The syntax is given as follows:

# This is code you can fill in to perform this test
mod = ols('quantity of interest ~ grouping variable', data= YOUR_DATAFRAME).fit()  
sm.stats.anova_lm(mod, typ=2)

The \(p\)-value is listed in the output, and can be interpreted as instructed above.

Example:

# Create a sample DataFrame
data = pd.DataFrame({
    'quantity': [2.3, 1.9, 2.7, 2.5, 2.1, 3.1, 3.6, 3.2, 3.8, 3.0],
    'group': ['A', 'A', 'A', 'A', 'A', 'B', 'B', 'B', 'B', 'B']
})

# Fit the linear model using OLS
mod = ols('quantity ~ group', data=data).fit()

# Perform ANOVA
anova_results = sm.stats.anova_lm(mod, typ=2)

# Print the results
print(anova_results)
          sum_sq   df          F    PR(>F)
group      2.704  1.0  24.807339  0.001079
Residual   0.872  8.0        NaN       NaN

8.6 Errors in hypothesis testing

There are two ways that a test can lead us to an incorrect decision:

  1. When \(H_0\) is true and we reject it. This is called Type 1 Error. It corresponds to obtaining a false positive.
  2. When \(H_0\) is false and we do not reject it. This is called Type 2 Error. It corresponds to having a false negative.

This can be summarized as follows:

\(H_0\) is true \(H_0\) is False
Reject \(H_0\) Type I error Correct Decision (True Positive)
Fail to Reject \(H_0\) Correct Decision (True negative) Type II error

In general, a Type I error is thought to be more serious and so it is standard practice to control the probability of making a Type I error. In a formal hypothesis test, when the null hypothesis is true, the probability of making a Type I error is the threshold \(\alpha\), also known as the significance level, that we introduced above. Often, we choose our significance level \(\alpha\) to be small, e.g., \(1\%,5\%,10\%\). Lowering the \(\alpha\) value (say to \(1\%\)) will decrease the probability of making a false positive conclusion, when the null hypothesis is true. Of course, because we control \(\alpha\), we cannot control the Type II error we make. Note that lowering \(\alpha\) is not without consequence, as, if the alternative hypothesis is true, then a lower threshold increases the probability of a Type II error.

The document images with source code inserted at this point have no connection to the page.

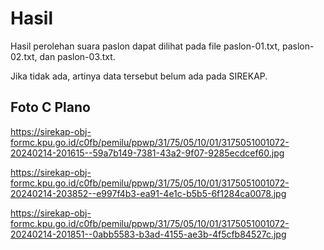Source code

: # Hasil

Hasil perolehan suara paslon dapat dilihat pada file paslon-01.txt, paslon-02.txt, dan paslon-03.txt.

Jika tidak ada, artinya data tersebut belum ada pada SIREKAP.

## Foto C Plano

https://sirekap-obj-formc.kpu.go.id/c0fb/pemilu/ppwp/31/75/05/10/01/3175051001072-20240214-201615--59a7b149-7381-43a2-9f07-9285ecdcef60.jpg

https://sirekap-obj-formc.kpu.go.id/c0fb/pemilu/ppwp/31/75/05/10/01/3175051001072-20240214-203852--e997f4b3-ea91-4e1c-b5b5-6f1284ca0078.jpg

https://sirekap-obj-formc.kpu.go.id/c0fb/pemilu/ppwp/31/75/05/10/01/3175051001072-20240214-201851--0abb5583-b3ad-4155-ae3b-4f5cfb84527c.jpg
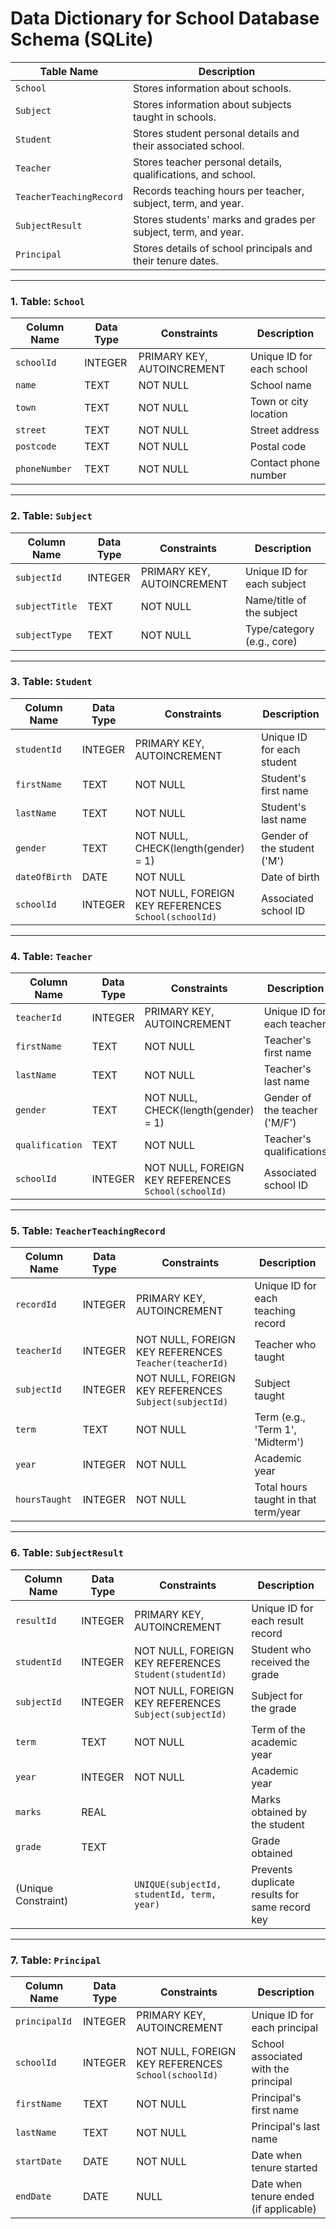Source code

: # Data Dictionary for School Database Schema (SQLite)

| **Table Name**             | **Description**                                                   |
|---------------------------|-------------------------------------------------------------------|
| `School`                  | Stores information about schools.                                 |
| `Subject`                 | Stores information about subjects taught in schools.              |
| `Student`                 | Stores student personal details and their associated school.      |
| `Teacher`                 | Stores teacher personal details, qualifications, and school.      |
| `TeacherTeachingRecord`   | Records teaching hours per teacher, subject, term, and year.      |
| `SubjectResult`           | Stores students' marks and grades per subject, term, and year.    |
| `Principal`               | Stores details of school principals and their tenure dates.       |

---

### 1. Table: `School`

| **Column Name** | **Data Type** | **Constraints**                | **Description**         |
|-----------------|---------------|--------------------------------|-------------------------|
| `schoolId`      | INTEGER       | PRIMARY KEY, AUTOINCREMENT     | Unique ID for each school |
| `name`          | TEXT          | NOT NULL                       | School name             |
| `town`          | TEXT          | NOT NULL                       | Town or city location   |
| `street`        | TEXT          | NOT NULL                       | Street address          |
| `postcode`      | TEXT          | NOT NULL                       | Postal code             |
| `phoneNumber`   | TEXT          | NOT NULL                       | Contact phone number    |

---

### 2. Table: `Subject`

| **Column Name**   | **Data Type** | **Constraints**            | **Description**              |
|-------------------|---------------|----------------------------|------------------------------|
| `subjectId`       | INTEGER       | PRIMARY KEY, AUTOINCREMENT | Unique ID for each subject   |
| `subjectTitle`    | TEXT          | NOT NULL                   | Name/title of the subject    |
| `subjectType`     | TEXT          | NOT NULL                   | Type/category (e.g., core)   |

---

### 3. Table: `Student`

| **Column Name** | **Data Type** | **Constraints**                                      | **Description**             |
|-----------------|---------------|------------------------------------------------------|-----------------------------|
| `studentId`     | INTEGER       | PRIMARY KEY, AUTOINCREMENT                           | Unique ID for each student  |
| `firstName`     | TEXT          | NOT NULL                                             | Student's first name        |
| `lastName`      | TEXT          | NOT NULL                                             | Student's last name         |
| `gender`        | TEXT          | NOT NULL, CHECK(length(gender) = 1)                  | Gender of the student ('M') |
| `dateOfBirth`   | DATE          | NOT NULL                                             | Date of birth               |
| `schoolId`      | INTEGER       | NOT NULL, FOREIGN KEY REFERENCES `School(schoolId)`  | Associated school ID        |

---

### 4. Table: `Teacher`

| **Column Name**     | **Data Type** | **Constraints**                                      | **Description**               |
|---------------------|---------------|------------------------------------------------------|-------------------------------|
| `teacherId`         | INTEGER       | PRIMARY KEY, AUTOINCREMENT                           | Unique ID for each teacher    |
| `firstName`         | TEXT          | NOT NULL                                             | Teacher's first name          |
| `lastName`          | TEXT          | NOT NULL                                             | Teacher's last name           |
| `gender`            | TEXT          | NOT NULL, CHECK(length(gender) = 1)                  | Gender of the teacher ('M/F')  |
| `qualification`     | TEXT          | NOT NULL                                             | Teacher's qualifications     |
| `schoolId`          | INTEGER       | NOT NULL, FOREIGN KEY REFERENCES `School(schoolId)`  | Associated school ID          |

---

### 5. Table: `TeacherTeachingRecord`

| **Column Name** | **Data Type** | **Constraints**                                         | **Description**                            |
|-----------------|---------------|---------------------------------------------------------|--------------------------------------------|
| `recordId`      | INTEGER       | PRIMARY KEY, AUTOINCREMENT                              | Unique ID for each teaching record         |
| `teacherId`     | INTEGER       | NOT NULL, FOREIGN KEY REFERENCES `Teacher(teacherId)`   | Teacher who taught                         |
| `subjectId`     | INTEGER       | NOT NULL, FOREIGN KEY REFERENCES `Subject(subjectId)`   | Subject taught                             |
| `term`          | TEXT          | NOT NULL                                                | Term (e.g., 'Term 1', 'Midterm')           |
| `year`          | INTEGER       | NOT NULL                                                | Academic year                              |
| `hoursTaught`   | INTEGER       | NOT NULL                                                | Total hours taught in that term/year       |

---

### 6. Table: `SubjectResult`

| **Column Name** | **Data Type** | **Constraints**                                                | **Description**                                  |
|-----------------|---------------|----------------------------------------------------------------|--------------------------------------------------|
| `resultId`      | INTEGER       | PRIMARY KEY, AUTOINCREMENT                                     | Unique ID for each result record                |
| `studentId`     | INTEGER       | NOT NULL, FOREIGN KEY REFERENCES `Student(studentId)`          | Student who received the grade                  |
| `subjectId`     | INTEGER       | NOT NULL, FOREIGN KEY REFERENCES `Subject(subjectId)`          | Subject for the grade                           |
| `term`          | TEXT          | NOT NULL                                                       | Term of the academic year                       |
| `year`          | INTEGER       | NOT NULL                                                       | Academic year                                   |
| `marks`         | REAL          |                                                                | Marks obtained by the student                   |
| `grade`         | TEXT          |                                                                | Grade obtained                                  |
| (Unique Constraint) |           | `UNIQUE(subjectId, studentId, term, year)`                     | Prevents duplicate results for same record key  |

---

### 7. Table: `Principal`

| **Column Name** | **Data Type** | **Constraints**                                     | **Description**                       |
|-----------------|---------------|-----------------------------------------------------|---------------------------------------|
| `principalId`   | INTEGER       | PRIMARY KEY, AUTOINCREMENT                          | Unique ID for each principal          |
| `schoolId`      | INTEGER       | NOT NULL, FOREIGN KEY REFERENCES `School(schoolId)` | School associated with the principal |
| `firstName`     | TEXT          | NOT NULL                                            | Principal's first name                |
| `lastName`      | TEXT          | NOT NULL                                            | Principal's last name                 |
| `startDate`     | DATE          | NOT NULL                                            | Date when tenure started              |
| `endDate`       | DATE          | NULL                                                | Date when tenure ended (if applicable)|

In summary, it is important to be aware of the two types of error and evaluate the gravity of what making each error would mean for your context. In particular, you should evaluate the consequences of making a Type I error and choose your the threshold \(\alpha\) accordingly. Lastly, you should know that there is a trade-of between Type I error and Type II error in a given hypothesis test.

8.7 Misc. Python functions introduced in Case 8

  1. plt.subplot(rows, cols, curr_plot) - use this function to position multiple plots in a single figure. For example, plt.subplot(2, 3, 4) creates a grid with 2 rows and 3 columns and activates the 4th subplot.

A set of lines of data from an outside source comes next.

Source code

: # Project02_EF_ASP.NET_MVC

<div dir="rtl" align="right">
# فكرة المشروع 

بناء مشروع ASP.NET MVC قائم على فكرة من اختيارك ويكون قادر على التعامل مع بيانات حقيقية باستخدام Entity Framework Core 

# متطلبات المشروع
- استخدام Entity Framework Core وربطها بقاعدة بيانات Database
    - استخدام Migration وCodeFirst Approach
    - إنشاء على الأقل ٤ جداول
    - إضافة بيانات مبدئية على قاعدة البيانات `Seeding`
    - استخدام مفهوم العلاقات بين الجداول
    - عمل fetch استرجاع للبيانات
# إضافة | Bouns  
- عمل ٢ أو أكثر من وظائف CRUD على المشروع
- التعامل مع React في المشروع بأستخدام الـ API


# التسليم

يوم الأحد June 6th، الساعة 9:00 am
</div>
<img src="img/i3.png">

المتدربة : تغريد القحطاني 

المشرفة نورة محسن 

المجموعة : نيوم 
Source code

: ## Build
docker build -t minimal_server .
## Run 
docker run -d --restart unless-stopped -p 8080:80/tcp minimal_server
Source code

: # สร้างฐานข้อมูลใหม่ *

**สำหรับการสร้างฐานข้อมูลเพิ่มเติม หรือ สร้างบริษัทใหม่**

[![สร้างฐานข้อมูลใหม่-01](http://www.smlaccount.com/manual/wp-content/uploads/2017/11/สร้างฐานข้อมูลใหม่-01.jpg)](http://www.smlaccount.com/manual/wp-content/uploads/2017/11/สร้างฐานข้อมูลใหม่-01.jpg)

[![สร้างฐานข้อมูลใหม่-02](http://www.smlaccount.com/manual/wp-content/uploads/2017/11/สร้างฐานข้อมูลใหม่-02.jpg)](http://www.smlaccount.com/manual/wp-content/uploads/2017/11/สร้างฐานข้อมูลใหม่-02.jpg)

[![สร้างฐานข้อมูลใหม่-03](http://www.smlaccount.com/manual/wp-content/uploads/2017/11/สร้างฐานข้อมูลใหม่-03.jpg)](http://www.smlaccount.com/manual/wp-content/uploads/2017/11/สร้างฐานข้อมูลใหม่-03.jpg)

  2. sns.countplot - creates a barplot.

  3. enumerate Use this function to get both the index and the value from an iterable in a loop. Example:

fruits = ['apple', 'banana', 'cherry']
for index, fruit in enumerate(fruits, start=1):
    print(f"{index}: {fruit}")
1: apple
2: banana
3: cherry
  1. plt.xticks(rotation = 90) used to rotate the \(x\)-axis labels.